▶ Work item: Across the entries that follow, how many lines have the word "proof" in them? Give only the number.

───── Input records ─────

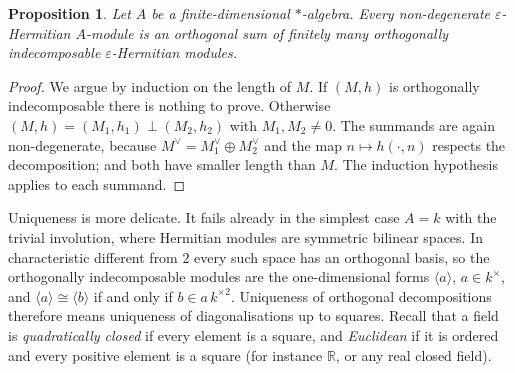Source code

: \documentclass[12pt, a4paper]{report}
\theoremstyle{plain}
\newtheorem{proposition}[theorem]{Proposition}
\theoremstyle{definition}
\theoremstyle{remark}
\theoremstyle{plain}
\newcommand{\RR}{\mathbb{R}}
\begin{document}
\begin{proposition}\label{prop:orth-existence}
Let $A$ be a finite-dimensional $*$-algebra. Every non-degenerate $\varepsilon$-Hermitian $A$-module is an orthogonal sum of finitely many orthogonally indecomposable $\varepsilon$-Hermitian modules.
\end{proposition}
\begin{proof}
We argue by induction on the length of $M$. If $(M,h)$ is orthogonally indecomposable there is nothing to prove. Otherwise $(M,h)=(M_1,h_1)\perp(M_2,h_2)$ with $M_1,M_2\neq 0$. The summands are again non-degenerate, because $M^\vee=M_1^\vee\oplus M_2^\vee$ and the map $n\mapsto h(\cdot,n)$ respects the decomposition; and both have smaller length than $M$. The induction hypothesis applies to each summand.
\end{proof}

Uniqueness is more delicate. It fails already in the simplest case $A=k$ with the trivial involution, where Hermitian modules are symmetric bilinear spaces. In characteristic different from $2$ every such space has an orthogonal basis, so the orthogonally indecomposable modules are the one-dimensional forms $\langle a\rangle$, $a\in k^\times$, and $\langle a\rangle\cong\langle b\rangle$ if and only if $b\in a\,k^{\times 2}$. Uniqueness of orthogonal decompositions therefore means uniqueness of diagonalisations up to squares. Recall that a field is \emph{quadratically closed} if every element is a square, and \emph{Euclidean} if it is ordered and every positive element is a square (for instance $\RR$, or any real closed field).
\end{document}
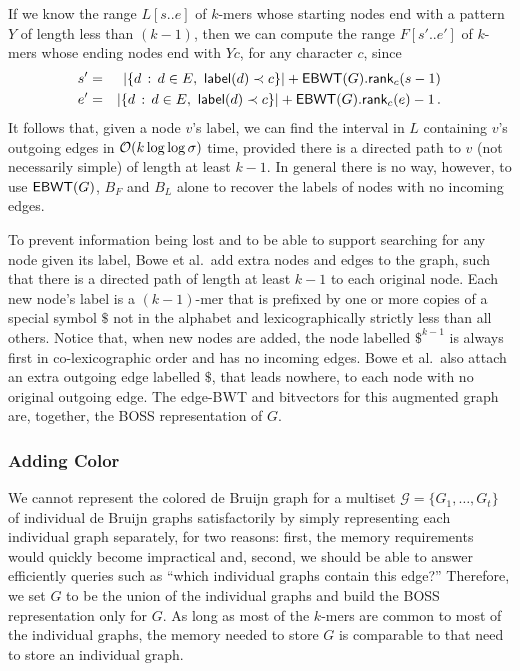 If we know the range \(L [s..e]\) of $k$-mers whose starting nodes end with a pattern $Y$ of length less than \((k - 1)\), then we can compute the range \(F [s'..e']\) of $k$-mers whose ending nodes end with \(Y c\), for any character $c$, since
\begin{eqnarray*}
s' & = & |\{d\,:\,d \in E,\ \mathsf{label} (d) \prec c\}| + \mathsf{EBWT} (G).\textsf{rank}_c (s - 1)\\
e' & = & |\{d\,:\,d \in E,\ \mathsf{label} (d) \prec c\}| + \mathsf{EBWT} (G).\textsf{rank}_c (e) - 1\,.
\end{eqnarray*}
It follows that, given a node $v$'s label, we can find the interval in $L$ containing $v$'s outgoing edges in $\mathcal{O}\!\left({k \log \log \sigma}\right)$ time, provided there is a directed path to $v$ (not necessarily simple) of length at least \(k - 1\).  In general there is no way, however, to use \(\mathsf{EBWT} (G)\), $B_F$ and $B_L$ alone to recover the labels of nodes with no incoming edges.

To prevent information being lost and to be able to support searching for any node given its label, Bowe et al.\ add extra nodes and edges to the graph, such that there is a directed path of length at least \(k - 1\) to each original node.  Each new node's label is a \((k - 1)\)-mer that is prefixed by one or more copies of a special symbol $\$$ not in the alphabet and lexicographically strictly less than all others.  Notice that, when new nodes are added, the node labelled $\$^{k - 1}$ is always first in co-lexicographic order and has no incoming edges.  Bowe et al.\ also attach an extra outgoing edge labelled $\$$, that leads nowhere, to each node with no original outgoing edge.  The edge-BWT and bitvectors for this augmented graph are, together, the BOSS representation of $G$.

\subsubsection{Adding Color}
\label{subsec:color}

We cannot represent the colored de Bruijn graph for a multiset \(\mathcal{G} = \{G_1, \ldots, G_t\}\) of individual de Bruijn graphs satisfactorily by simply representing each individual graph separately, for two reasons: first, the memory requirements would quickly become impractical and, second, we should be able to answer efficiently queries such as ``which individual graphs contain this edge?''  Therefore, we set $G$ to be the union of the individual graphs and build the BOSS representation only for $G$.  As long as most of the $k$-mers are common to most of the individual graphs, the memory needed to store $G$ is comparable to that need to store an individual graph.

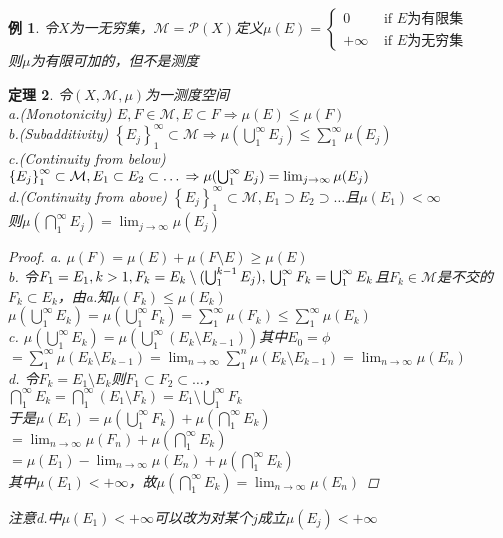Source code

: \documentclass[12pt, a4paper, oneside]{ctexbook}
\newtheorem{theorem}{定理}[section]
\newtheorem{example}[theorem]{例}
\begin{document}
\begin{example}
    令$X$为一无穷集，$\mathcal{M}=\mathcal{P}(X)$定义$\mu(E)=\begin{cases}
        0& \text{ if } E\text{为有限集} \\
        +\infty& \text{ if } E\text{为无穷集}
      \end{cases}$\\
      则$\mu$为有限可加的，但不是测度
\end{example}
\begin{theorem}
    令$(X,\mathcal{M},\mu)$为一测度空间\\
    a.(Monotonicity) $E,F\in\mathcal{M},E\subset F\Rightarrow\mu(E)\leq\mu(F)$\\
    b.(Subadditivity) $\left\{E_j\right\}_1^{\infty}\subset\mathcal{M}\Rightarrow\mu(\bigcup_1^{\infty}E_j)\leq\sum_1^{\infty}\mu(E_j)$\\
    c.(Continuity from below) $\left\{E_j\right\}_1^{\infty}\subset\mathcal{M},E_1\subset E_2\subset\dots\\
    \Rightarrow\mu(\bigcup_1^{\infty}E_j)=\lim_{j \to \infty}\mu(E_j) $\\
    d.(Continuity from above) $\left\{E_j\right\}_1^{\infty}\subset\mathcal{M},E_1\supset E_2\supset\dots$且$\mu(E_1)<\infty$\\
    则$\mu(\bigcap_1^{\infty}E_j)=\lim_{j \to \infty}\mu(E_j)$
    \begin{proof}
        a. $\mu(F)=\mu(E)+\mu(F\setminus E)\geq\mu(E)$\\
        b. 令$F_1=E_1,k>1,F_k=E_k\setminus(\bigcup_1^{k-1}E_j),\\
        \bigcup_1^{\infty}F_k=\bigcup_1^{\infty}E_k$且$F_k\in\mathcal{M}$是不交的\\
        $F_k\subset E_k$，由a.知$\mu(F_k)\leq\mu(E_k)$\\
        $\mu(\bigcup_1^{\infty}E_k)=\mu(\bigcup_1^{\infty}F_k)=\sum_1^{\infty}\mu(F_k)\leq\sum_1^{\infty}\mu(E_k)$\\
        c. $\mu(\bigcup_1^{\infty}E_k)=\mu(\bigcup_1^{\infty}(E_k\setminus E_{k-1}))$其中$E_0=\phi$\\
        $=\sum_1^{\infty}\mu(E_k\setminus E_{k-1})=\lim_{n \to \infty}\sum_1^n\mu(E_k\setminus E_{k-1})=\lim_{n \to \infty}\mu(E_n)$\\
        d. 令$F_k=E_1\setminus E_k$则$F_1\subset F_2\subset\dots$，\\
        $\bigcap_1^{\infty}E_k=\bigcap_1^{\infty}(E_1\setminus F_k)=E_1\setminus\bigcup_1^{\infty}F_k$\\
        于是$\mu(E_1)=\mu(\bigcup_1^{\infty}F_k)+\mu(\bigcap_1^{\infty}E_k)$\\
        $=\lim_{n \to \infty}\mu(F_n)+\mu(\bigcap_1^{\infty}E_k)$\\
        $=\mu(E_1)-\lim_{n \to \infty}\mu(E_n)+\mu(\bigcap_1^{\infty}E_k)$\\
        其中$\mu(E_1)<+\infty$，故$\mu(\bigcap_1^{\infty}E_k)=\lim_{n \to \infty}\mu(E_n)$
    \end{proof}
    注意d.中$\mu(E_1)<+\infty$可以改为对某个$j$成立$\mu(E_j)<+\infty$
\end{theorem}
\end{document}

─────

▶ Task output: 4